**Activity**
Lines from the entries below that hold "want" form the answer; copy all of them.

**Excerpted data**
────────────────

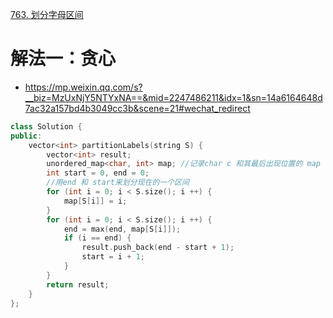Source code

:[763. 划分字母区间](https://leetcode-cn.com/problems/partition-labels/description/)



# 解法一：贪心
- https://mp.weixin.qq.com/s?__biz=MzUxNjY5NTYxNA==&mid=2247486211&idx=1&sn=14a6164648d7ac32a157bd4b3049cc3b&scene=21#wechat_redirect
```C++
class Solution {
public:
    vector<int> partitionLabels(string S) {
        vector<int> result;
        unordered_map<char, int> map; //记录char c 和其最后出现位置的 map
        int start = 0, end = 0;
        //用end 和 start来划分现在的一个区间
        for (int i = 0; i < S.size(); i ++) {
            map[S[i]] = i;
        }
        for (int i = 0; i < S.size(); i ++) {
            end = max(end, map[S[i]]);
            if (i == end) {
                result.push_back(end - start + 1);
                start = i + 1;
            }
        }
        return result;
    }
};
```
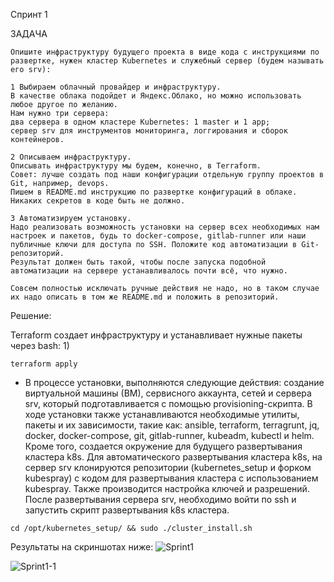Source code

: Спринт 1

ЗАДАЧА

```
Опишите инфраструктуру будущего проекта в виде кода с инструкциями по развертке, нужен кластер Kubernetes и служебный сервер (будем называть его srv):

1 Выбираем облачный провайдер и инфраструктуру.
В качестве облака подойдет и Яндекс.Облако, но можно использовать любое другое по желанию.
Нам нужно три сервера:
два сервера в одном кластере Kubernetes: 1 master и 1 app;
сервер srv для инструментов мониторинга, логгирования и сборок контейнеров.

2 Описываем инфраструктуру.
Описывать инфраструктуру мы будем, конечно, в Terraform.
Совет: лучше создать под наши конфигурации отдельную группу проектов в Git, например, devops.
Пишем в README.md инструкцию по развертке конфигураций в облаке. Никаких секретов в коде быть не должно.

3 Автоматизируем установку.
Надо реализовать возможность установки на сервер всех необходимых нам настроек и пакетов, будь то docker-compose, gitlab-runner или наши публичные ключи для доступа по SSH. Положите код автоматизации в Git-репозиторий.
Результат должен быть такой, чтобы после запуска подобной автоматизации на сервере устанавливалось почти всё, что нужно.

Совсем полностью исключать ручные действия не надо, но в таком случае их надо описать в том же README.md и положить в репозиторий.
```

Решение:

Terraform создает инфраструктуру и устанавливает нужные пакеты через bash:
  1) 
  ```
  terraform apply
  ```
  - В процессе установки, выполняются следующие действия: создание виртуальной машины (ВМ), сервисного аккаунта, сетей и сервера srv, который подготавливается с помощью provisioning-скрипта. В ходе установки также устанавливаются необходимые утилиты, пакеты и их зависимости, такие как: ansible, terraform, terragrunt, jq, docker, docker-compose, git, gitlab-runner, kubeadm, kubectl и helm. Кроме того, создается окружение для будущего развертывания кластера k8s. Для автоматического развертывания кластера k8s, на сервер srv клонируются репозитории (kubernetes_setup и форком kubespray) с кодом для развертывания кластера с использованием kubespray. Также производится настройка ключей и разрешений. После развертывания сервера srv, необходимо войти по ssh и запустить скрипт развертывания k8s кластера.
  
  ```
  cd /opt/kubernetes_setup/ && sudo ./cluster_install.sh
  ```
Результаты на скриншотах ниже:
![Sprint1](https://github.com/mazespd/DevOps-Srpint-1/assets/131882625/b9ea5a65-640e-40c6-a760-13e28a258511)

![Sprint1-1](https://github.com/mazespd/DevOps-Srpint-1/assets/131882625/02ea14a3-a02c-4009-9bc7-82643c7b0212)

────────────────

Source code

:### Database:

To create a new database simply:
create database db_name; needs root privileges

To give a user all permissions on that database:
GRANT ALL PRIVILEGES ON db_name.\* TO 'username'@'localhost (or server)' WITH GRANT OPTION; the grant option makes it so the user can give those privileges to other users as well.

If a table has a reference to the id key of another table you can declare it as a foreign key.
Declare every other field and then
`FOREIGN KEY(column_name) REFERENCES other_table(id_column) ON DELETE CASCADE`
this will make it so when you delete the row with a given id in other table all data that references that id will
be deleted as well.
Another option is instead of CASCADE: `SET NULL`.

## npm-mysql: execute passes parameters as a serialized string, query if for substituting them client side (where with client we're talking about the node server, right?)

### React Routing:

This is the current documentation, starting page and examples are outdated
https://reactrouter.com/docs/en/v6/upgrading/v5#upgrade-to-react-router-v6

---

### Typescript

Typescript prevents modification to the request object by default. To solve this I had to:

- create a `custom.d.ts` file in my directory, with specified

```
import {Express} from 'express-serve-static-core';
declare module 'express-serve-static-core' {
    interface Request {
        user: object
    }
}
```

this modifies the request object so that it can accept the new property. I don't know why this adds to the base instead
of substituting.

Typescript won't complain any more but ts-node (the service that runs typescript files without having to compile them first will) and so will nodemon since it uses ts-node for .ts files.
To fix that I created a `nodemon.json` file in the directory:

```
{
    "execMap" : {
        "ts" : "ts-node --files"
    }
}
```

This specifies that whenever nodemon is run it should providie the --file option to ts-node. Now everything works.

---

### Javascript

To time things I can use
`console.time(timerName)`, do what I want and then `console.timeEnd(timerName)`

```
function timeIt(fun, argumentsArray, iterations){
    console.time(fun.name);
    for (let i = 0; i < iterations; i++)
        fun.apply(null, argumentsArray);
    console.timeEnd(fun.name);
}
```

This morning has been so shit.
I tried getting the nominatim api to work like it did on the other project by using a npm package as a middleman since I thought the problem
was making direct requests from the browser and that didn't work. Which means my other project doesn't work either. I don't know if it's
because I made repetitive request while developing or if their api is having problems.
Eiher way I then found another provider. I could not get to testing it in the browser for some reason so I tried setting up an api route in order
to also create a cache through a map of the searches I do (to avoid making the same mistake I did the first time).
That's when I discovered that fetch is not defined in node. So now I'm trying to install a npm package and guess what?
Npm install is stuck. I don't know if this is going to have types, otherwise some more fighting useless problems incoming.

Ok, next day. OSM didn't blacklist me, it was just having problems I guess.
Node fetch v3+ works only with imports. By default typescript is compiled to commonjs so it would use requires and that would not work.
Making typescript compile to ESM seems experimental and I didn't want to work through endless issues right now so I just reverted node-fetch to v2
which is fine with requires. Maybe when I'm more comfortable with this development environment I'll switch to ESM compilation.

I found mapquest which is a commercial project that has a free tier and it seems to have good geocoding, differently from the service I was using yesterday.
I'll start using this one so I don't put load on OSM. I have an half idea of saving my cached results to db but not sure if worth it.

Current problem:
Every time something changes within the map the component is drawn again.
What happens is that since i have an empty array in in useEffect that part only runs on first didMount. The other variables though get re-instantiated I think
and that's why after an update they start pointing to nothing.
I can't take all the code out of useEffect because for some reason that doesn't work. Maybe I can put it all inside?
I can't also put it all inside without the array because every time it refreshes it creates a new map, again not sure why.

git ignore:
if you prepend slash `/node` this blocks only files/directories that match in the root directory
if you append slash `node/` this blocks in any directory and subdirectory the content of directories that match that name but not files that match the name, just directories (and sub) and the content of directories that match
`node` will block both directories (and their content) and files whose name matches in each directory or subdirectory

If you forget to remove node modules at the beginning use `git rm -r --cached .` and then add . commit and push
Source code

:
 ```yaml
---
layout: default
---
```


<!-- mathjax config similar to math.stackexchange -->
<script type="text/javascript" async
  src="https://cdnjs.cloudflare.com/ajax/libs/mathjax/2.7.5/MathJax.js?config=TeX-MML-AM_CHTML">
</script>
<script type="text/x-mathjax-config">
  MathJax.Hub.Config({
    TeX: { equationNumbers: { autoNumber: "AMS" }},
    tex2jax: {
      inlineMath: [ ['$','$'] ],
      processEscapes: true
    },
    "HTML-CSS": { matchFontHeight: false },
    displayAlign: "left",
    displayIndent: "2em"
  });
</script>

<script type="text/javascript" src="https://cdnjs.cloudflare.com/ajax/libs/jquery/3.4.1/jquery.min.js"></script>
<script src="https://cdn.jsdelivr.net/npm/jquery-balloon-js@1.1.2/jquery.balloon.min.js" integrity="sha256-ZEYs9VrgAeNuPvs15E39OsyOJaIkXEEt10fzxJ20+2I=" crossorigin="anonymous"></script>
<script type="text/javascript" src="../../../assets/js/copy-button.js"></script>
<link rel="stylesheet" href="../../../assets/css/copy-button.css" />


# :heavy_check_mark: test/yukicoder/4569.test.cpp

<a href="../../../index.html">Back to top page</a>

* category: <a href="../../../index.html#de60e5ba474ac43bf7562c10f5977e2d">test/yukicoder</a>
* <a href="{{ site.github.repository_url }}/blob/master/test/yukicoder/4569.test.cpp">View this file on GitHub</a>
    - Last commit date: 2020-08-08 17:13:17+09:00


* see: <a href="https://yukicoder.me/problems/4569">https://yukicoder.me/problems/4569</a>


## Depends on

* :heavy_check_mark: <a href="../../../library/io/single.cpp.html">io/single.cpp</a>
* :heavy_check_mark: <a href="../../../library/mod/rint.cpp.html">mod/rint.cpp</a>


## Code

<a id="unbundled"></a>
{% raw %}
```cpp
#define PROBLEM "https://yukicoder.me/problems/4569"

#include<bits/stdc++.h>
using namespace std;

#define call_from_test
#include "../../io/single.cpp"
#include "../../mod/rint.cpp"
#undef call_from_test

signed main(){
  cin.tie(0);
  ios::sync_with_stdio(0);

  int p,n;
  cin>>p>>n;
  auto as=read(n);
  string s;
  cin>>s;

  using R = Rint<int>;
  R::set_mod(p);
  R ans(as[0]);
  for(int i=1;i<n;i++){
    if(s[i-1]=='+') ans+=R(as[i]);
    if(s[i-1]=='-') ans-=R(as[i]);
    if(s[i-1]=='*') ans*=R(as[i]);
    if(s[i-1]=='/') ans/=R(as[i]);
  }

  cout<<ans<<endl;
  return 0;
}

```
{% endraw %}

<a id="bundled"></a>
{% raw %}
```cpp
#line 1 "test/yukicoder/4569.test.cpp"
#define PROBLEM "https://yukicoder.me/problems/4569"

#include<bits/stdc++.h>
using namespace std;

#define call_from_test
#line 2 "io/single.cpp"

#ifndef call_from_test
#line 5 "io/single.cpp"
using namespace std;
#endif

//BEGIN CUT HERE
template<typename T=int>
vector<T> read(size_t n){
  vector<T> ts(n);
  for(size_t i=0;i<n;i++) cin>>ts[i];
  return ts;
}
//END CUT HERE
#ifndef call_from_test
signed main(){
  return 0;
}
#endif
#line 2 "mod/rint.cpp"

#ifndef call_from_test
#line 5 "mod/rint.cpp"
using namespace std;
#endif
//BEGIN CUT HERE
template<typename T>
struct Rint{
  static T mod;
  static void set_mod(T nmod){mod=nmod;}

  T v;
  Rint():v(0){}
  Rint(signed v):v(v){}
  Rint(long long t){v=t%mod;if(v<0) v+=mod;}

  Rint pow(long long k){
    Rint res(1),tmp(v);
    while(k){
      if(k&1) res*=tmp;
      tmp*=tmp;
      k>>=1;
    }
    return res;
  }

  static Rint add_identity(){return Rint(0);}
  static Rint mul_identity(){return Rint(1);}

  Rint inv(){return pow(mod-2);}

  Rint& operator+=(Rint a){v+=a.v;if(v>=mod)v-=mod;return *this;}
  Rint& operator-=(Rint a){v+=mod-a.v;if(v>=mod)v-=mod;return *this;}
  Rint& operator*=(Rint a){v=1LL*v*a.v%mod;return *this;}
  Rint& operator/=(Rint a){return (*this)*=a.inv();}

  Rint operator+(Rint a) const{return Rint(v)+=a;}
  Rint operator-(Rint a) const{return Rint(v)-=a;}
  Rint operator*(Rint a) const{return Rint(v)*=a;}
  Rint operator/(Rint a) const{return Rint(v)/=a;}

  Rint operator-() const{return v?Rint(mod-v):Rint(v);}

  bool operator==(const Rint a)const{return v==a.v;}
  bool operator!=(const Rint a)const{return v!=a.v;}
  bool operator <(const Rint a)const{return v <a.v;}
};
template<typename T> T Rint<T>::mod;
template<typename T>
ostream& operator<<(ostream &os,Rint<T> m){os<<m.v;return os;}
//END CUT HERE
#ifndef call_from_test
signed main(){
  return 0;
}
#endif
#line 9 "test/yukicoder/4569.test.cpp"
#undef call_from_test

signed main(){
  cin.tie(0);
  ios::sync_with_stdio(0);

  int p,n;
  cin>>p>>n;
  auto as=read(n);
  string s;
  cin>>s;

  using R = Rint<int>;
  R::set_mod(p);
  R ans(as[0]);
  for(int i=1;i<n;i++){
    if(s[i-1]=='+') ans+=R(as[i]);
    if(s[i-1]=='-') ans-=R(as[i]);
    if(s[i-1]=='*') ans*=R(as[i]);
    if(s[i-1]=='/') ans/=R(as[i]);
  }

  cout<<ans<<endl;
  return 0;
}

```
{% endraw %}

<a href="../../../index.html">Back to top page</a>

────────────────

**Problem solution**
`console.time(timerName)`, do what I want and then `console.timeEnd(timerName)`
Making typescript compile to ESM seems experimental and I didn't want to work through endless issues right now so I just reverted node-fetch to v2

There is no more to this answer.